Given the dynamic of our family (single dad with four kids) and me (childless woman in my early forties), the topic of “moms” just doesn’t come up frequently. We’ve just sort of avoided the subject so far, but we know that there will likely be questions very shortly. He calls me by my first name (as do his older siblings), but frequently tells me that I’m his “best mommy.” He has asked about his mom only once since she’s abandoned him, when one of the older kids discussed their mom in heaven several months ago. He was shocked. “She has a mommy?” I explained that her mommy was in heaven because she died. He asked if his mommy was in heaven too, and I stumbled telling him that his mommy was sick and couldn’t take care of him. (My partner and I believe that there may be some memories of his bio mom, which were not good, but we haven’t directly asked.)

We DO NOT know how to discuss this with a preschooler who, thankfully, is able to navigate our unique family dynamics pretty well. We are not optimistic that his bio mom will make the effort necessary to see her young son, and regardless, will be in prison for some years to come. To complicate this situation, my desire is to adopt all four children, which the older kids are very excited about. However, it will be “all or nothing”—I will only adopt all four children so as not to divide the kids. Despite the bio mom’s absence, we do not anticipate she will voluntarily terminate her parental right, and we will likely have to terminate her rights involuntarily.
Our legal counsel has indicated that we have a very strong case to do so. But, we are uncertain as to how to even begin this discussion with him, as he is very well-adjusted and happy, with no behavioral issues. This is just his “normal.”

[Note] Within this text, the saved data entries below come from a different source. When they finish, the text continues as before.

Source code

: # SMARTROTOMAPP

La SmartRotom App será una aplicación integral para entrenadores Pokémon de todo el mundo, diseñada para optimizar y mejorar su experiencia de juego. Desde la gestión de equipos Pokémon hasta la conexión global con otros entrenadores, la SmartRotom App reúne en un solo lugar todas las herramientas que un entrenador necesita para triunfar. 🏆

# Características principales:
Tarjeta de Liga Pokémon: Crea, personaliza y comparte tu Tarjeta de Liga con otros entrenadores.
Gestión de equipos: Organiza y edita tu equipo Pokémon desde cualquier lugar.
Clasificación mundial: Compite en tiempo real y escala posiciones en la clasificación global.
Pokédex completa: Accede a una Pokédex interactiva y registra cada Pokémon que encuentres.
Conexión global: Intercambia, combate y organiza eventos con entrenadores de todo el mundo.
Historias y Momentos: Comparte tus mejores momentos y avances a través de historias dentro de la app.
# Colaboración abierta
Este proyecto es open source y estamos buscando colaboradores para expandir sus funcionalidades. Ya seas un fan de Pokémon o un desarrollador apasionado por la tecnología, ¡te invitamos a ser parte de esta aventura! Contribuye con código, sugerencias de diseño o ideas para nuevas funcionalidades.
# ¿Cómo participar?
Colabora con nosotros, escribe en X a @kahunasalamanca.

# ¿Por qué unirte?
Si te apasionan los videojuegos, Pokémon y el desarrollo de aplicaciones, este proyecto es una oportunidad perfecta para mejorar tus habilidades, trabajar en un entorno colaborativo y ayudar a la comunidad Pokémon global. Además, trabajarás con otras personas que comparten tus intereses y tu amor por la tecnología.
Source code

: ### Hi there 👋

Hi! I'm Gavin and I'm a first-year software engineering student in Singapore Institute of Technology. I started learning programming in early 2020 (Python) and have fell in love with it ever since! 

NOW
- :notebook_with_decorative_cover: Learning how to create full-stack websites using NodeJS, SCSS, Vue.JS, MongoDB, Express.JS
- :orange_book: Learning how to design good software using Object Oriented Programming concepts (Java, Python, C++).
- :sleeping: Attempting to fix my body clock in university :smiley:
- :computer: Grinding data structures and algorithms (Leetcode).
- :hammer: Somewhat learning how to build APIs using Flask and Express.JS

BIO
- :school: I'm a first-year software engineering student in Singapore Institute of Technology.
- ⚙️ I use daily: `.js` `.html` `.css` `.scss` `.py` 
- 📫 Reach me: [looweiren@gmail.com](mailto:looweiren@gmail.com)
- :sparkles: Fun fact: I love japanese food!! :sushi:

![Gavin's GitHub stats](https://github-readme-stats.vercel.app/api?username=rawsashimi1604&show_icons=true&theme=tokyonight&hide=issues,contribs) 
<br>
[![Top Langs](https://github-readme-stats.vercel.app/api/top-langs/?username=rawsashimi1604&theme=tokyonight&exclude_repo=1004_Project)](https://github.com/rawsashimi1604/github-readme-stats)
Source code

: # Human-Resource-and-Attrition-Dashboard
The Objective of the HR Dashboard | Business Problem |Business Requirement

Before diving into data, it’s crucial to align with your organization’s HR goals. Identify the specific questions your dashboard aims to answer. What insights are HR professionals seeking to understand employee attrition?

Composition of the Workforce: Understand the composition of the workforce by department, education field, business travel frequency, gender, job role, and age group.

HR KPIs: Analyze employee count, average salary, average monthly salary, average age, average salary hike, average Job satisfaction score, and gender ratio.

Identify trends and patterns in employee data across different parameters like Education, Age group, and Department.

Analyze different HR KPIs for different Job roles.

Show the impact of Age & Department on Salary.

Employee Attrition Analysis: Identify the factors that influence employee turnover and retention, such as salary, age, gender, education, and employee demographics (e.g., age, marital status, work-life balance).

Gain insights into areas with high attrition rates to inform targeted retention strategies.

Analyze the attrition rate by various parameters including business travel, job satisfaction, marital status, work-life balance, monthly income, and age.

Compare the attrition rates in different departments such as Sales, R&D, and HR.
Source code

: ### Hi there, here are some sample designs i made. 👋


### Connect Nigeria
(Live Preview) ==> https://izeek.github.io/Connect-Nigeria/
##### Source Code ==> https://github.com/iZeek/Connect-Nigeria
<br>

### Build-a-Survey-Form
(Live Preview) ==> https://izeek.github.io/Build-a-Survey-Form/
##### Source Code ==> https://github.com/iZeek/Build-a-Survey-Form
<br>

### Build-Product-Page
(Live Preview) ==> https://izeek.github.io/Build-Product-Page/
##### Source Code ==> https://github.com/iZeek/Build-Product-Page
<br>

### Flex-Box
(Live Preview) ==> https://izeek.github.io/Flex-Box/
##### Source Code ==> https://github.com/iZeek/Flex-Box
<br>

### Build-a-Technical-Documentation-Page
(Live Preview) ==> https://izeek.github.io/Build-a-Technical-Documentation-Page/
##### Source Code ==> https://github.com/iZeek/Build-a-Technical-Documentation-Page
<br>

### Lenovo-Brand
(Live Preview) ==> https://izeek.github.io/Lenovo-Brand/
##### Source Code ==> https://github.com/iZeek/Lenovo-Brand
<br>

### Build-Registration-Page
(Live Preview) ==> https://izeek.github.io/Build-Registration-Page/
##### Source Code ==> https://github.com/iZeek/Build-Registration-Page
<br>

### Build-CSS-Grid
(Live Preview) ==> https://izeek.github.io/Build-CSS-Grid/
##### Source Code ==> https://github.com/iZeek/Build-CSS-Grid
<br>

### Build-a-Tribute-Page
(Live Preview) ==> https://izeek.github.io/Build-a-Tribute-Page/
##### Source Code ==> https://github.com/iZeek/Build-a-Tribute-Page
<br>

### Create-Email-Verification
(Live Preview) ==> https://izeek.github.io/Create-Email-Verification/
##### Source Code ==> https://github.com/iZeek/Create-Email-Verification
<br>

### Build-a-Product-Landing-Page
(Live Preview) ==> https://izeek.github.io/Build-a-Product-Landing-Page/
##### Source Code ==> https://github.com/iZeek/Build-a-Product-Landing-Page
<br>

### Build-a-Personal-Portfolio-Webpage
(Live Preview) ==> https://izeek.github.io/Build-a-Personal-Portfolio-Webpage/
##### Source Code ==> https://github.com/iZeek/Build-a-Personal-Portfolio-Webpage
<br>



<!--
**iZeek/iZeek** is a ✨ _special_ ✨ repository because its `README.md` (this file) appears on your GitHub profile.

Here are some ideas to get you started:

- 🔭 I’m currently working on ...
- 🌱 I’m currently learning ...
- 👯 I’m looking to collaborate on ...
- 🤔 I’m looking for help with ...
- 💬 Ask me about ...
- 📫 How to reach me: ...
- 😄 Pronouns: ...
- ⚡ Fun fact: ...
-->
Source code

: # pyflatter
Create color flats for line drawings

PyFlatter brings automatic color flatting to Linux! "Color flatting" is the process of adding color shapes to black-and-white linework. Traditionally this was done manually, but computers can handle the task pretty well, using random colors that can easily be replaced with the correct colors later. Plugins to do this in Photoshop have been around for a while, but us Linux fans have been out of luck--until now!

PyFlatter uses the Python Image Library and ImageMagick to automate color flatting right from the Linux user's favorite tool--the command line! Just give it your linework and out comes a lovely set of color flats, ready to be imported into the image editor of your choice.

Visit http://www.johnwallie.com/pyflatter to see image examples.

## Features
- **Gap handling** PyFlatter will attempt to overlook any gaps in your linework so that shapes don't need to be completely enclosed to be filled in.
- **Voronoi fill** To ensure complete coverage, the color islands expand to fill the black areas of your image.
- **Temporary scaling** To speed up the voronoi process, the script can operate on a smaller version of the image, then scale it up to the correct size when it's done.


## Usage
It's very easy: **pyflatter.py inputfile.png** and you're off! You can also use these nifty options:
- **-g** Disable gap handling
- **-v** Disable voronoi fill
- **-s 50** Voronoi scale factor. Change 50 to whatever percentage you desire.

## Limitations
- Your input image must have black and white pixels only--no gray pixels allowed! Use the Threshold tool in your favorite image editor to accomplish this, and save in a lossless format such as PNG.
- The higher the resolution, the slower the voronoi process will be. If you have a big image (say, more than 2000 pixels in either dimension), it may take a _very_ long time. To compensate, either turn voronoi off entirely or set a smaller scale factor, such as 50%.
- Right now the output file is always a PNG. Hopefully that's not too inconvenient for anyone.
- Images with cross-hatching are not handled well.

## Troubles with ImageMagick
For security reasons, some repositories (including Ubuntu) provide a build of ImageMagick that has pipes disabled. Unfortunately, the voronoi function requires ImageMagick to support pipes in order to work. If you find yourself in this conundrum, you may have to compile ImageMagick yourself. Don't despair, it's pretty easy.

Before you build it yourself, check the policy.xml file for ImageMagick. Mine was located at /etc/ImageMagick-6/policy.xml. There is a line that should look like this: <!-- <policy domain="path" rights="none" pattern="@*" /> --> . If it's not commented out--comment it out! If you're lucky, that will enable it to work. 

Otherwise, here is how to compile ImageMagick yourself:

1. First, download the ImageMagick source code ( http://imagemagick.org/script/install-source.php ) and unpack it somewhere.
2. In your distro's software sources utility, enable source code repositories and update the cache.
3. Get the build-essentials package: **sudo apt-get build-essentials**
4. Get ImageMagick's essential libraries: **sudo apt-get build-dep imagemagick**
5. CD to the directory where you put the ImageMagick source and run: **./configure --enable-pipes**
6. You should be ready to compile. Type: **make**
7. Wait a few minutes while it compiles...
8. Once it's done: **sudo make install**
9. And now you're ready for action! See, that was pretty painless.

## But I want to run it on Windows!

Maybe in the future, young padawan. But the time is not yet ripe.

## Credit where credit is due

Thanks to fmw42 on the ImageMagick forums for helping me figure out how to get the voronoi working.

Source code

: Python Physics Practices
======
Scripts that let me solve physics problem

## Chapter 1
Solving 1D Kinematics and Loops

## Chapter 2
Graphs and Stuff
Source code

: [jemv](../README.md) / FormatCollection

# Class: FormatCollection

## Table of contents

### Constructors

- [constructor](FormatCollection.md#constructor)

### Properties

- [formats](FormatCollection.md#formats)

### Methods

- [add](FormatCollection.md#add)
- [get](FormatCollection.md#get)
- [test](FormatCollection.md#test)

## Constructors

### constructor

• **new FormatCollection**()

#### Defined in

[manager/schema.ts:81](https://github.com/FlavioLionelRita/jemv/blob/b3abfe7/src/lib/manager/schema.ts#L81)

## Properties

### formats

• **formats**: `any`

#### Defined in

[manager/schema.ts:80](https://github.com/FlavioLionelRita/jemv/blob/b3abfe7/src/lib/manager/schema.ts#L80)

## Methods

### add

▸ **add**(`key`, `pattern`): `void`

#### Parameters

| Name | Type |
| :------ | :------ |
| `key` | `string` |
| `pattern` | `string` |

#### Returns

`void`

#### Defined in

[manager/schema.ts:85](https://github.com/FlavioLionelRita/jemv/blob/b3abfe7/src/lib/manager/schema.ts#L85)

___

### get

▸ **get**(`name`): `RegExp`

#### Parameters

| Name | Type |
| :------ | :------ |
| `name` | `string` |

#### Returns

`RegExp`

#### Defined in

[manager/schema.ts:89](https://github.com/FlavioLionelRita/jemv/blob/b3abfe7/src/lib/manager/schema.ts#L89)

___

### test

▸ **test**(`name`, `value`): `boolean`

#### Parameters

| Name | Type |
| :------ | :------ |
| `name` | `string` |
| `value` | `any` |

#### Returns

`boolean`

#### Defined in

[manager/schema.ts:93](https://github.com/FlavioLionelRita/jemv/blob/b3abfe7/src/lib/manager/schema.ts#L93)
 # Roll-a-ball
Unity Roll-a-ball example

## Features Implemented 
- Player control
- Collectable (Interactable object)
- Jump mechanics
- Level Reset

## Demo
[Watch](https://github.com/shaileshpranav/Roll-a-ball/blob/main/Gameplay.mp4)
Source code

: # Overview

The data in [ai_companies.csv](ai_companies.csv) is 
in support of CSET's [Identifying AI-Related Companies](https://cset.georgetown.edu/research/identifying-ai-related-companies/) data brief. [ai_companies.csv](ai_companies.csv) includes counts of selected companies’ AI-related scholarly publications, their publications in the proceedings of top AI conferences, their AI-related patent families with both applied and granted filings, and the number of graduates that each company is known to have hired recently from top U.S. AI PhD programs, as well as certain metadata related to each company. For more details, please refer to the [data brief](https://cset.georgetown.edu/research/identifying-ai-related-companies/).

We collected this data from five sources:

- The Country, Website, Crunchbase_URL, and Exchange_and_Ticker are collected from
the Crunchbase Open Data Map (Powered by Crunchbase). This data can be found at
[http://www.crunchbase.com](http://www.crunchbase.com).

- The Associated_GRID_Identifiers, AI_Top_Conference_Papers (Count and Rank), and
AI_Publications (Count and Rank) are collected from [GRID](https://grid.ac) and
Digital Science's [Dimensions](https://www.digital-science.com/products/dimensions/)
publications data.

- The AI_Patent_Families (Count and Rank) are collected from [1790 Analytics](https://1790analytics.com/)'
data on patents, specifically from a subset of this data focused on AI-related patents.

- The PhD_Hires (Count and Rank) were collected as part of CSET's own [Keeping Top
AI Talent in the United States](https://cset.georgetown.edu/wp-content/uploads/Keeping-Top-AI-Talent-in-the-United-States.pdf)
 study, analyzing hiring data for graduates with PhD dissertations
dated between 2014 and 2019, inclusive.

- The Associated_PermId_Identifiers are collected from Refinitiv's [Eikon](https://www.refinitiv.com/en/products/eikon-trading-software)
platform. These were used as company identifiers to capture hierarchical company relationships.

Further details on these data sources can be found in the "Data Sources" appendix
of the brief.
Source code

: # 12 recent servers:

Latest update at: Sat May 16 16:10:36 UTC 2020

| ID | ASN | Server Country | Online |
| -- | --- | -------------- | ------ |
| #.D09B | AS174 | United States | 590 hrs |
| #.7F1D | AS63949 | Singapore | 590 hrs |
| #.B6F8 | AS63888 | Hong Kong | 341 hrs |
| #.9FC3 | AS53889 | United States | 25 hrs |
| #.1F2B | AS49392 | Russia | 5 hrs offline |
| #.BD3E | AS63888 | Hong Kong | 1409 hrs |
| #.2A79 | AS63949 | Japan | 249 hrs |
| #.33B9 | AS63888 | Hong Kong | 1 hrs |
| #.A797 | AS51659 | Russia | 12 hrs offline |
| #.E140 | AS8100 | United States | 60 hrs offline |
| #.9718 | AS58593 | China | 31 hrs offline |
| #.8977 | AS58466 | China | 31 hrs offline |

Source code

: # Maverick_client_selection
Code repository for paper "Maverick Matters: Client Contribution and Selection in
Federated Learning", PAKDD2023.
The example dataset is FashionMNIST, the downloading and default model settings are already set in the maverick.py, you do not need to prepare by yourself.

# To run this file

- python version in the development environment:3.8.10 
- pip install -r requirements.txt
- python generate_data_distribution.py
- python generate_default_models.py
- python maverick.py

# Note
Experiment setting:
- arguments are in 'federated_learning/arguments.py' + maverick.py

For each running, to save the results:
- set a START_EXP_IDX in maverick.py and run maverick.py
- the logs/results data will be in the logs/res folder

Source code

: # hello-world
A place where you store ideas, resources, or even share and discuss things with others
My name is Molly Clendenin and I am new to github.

Can you please provide us with some insight on how to appropriately address this extremely sensitive topic? As of right now, we’ve tried to take his lead, and in the absence of him having much interest, we haven’t brought it up. We’re just not sure how to discuss this with such a young child.

— Mommy and Me

Dear Mommy and Me,

There’s no rush to discuss the details of your family dynamic with your partner’s youngest son. Four is still quite young for him to understand much of what’s happening, and it makes sense, at this point, to continue letting his curiosity guide your conversation. He seems to have some understanding that there is more than one mother figure in his life—or that there was, before he arrived in your partner’s home full-time—and I think it’s healthy to continue sharing with him as much as you think he can handle. Though you may have stumbled in your explanation, it was good that you explained that his mother has been sick and unable to care for him. As he grows older, he may want to know more, and it will be up to you to decide how much detail you’d like to provide. Honesty without insult is the best way forward. His mother is incarcerated and struggling with addiction; when he’s old enough to understand what that means, it’s okay to share that with him. Try to do so in a way that foregrounds the facts without passing judgment on his mother’s character.

As it pertains to custody and adoption, check your state’s criteria for petitioning involuntary termination of parental rights. If your partner’s co-parent meets enough of the criteria to make a strong case for termination, a judge’s ruling in your favor would, perhaps unfortunately, supersede her wishes or consent.